▶ Instructions to follow
Please copy out every line of the listing below in which the word "Type" appears.

▶ Records supplied
□ □ □
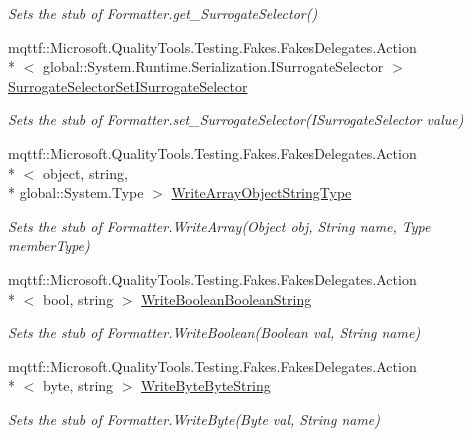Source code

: \begin{DoxyCompactItemize}
\begin{DoxyCompactList}\small\item\em Sets the stub of Formatter.\-get\-\_\-\-Surrogate\-Selector()\end{DoxyCompactList}\item 
mqttf\-::\-Microsoft.\-Quality\-Tools.\-Testing.\-Fakes.\-Fakes\-Delegates.\-Action\\*
$<$ global\-::\-System.\-Runtime.\-Serialization.\-I\-Surrogate\-Selector $>$ \hyperlink{class_system_1_1_runtime_1_1_serialization_1_1_fakes_1_1_stub_formatter_afff8ca9d8e009291acdae2c9af65cd5a}{Surrogate\-Selector\-Set\-I\-Surrogate\-Selector}
\begin{DoxyCompactList}\small\item\em Sets the stub of Formatter.\-set\-\_\-\-Surrogate\-Selector(\-I\-Surrogate\-Selector value)\end{DoxyCompactList}\item 
mqttf\-::\-Microsoft.\-Quality\-Tools.\-Testing.\-Fakes.\-Fakes\-Delegates.\-Action\\*
$<$ object, string, \\*
global\-::\-System.\-Type $>$ \hyperlink{class_system_1_1_runtime_1_1_serialization_1_1_fakes_1_1_stub_formatter_a3c6918a6ce3cfca9c7e43ae75e4fe690}{Write\-Array\-Object\-String\-Type}
\begin{DoxyCompactList}\small\item\em Sets the stub of Formatter.\-Write\-Array(\-Object obj, String name, Type member\-Type)\end{DoxyCompactList}\item 
mqttf\-::\-Microsoft.\-Quality\-Tools.\-Testing.\-Fakes.\-Fakes\-Delegates.\-Action\\*
$<$ bool, string $>$ \hyperlink{class_system_1_1_runtime_1_1_serialization_1_1_fakes_1_1_stub_formatter_a35da7f8977b95f1f8a3556891333e4c7}{Write\-Boolean\-Boolean\-String}
\begin{DoxyCompactList}\small\item\em Sets the stub of Formatter.\-Write\-Boolean(\-Boolean val, String name)\end{DoxyCompactList}\item 
mqttf\-::\-Microsoft.\-Quality\-Tools.\-Testing.\-Fakes.\-Fakes\-Delegates.\-Action\\*
$<$ byte, string $>$ \hyperlink{class_system_1_1_runtime_1_1_serialization_1_1_fakes_1_1_stub_formatter_a83132922f90234edf923d43175312ccc}{Write\-Byte\-Byte\-String}
\begin{DoxyCompactList}\small\item\em Sets the stub of Formatter.\-Write\-Byte(\-Byte val, String name)\end{DoxyCompactList}\item 

\end{DoxyCompactItemize}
□ □ □
▶ Solved exercise
global\-::\-System.\-Type $>$ \hyperlink{class_system_1_1_runtime_1_1_serialization_1_1_fakes_1_1_stub_formatter_a3c6918a6ce3cfca9c7e43ae75e4fe690}{Write\-Array\-Object\-String\-Type}
\begin{DoxyCompactList}\small\item\em Sets the stub of Formatter.\-Write\-Array(\-Object obj, String name, Type member\-Type)\end{DoxyCompactList}\item 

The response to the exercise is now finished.